From aof.c:1147-1355: AOF writes are buffered before flush:
void flushAppendOnlyFile(int force) {
    if (sdslen(server.aof_buf) == 0) return;
    
    // Write buffer to file
    nwritten = aofWrite(server.aof_fd, server.aof_buf, sdslen(server.aof_buf));
    
    // Fsync based on policy
    if (server.aof_fsync == AOF_FSYNC_ALWAYS) {
        redis_fsync(server.aof_fd);
    }
}
Buffer Size:
  • Reused when small (less than 4000 bytes after flush)
  • Reallocated when larger to avoid memory fragmentation

Background Fsync

With appendfsync everysec, fsync happens in background:
void aof_background_fsync(int fd) {
    bioCreateFsyncJob(fd, server.master_repl_offset, 1);
}
This prevents blocking the main thread while ensuring durability within 1 second.

Hybrid Persistence

Using Both RDB and AOF

Combine both mechanisms: RDB for fast restarts, AOF for durability.
Recommended Configuration:
# Enable both
appendonly yes
save 3600 1 300 100 60 10000

# AOF with RDB preamble (faster loading)
aof-use-rdb-preamble yes
Loading Priority:
  1. If AOF exists, load from AOF (more complete)
  2. Otherwise, load from RDB
  3. If neither exists, start with empty dataset

RDB Preamble in AOF

From aof.c:448-449:
char *format_suffix = server.aof_use_rdb_preamble ?
    RDB_FORMAT_SUFFIX : AOF_FORMAT_SUFFIX;
When enabled, AOF rewrite creates:
appendonly.aof.1.base.rdb  # RDB snapshot
appendonly.aof.2.incr.aof  # Subsequent commands
This combines RDB’s fast loading with AOF’s durability.

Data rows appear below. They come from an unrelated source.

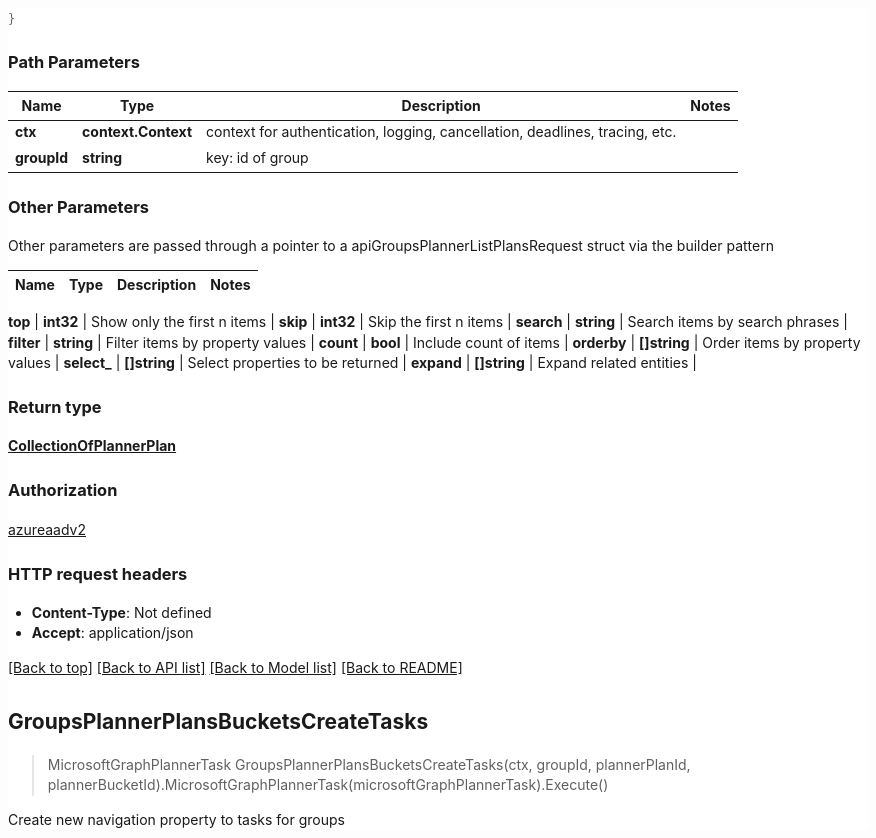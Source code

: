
 ```go
}
```

### Path Parameters


Name | Type | Description  | Notes
------------- | ------------- | ------------- | -------------
**ctx** | **context.Context** | context for authentication, logging, cancellation, deadlines, tracing, etc.
**groupId** | **string** | key: id of group | 

### Other Parameters

Other parameters are passed through a pointer to a apiGroupsPlannerListPlansRequest struct via the builder pattern


Name | Type | Description  | Notes
------------- | ------------- | ------------- | -------------

 **top** | **int32** | Show only the first n items | 
 **skip** | **int32** | Skip the first n items | 
 **search** | **string** | Search items by search phrases | 
 **filter** | **string** | Filter items by property values | 
 **count** | **bool** | Include count of items | 
 **orderby** | **[]string** | Order items by property values | 
 **select_** | **[]string** | Select properties to be returned | 
 **expand** | **[]string** | Expand related entities | 

### Return type

[**CollectionOfPlannerPlan**](CollectionOfPlannerPlan.md)

### Authorization

[azureaadv2](../README.md#azureaadv2)

### HTTP request headers

- **Content-Type**: Not defined
- **Accept**: application/json

[[Back to top]](#) [[Back to API list]](../README.md#documentation-for-api-endpoints)
[[Back to Model list]](../README.md#documentation-for-models)
[[Back to README]](../README.md)


## GroupsPlannerPlansBucketsCreateTasks

> MicrosoftGraphPlannerTask GroupsPlannerPlansBucketsCreateTasks(ctx, groupId, plannerPlanId, plannerBucketId).MicrosoftGraphPlannerTask(microsoftGraphPlannerTask).Execute()

Create new navigation property to tasks for groups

Performance Considerations

RDB Performance

  • Fork Time: Proportional to memory size (typically milliseconds)
  • COW Overhead: Modified pages duplicated during save
  • Disk I/O: Sequential writes, very efficient
  • CPU: Compression uses CPU but reduces I/O

AOF Performance

  • Write Amplification: Every command appended to file
  • Fsync Cost: Depends on policy and disk speed
  • Rewrite Cost: Similar to RDB BGSAVE
  • Disk Usage: Grows until rewrite

Optimization

From redis.conf:722:
# Don't fsync during BGSAVE/BGREWRITEAOF
no-appendfsync-on-rewrite no
Setting no-appendfsync-on-rewrite yes improves performance during background operations but increases risk of data loss if Redis crashes.

Recovery and Durability

Crash Recovery

With AOF only:
  • Replay all commands from AOF
  • Loss: Commands since last fsync (0 to N seconds based on policy)
With RDB only:
  • Load last snapshot
  • Loss: All changes since last save
With both:
  • Load from AOF (more complete)
  • Loss: Minimal (based on fsync policy)

Corruption Handling

RDB Corruption:
redis-check-rdb dump.rdb
AOF Corruption:
redis-check-aof --fix appendonly.aof
The redis-check-aof --fix command truncates AOF at the first corruption, potentially losing data. Always backup first.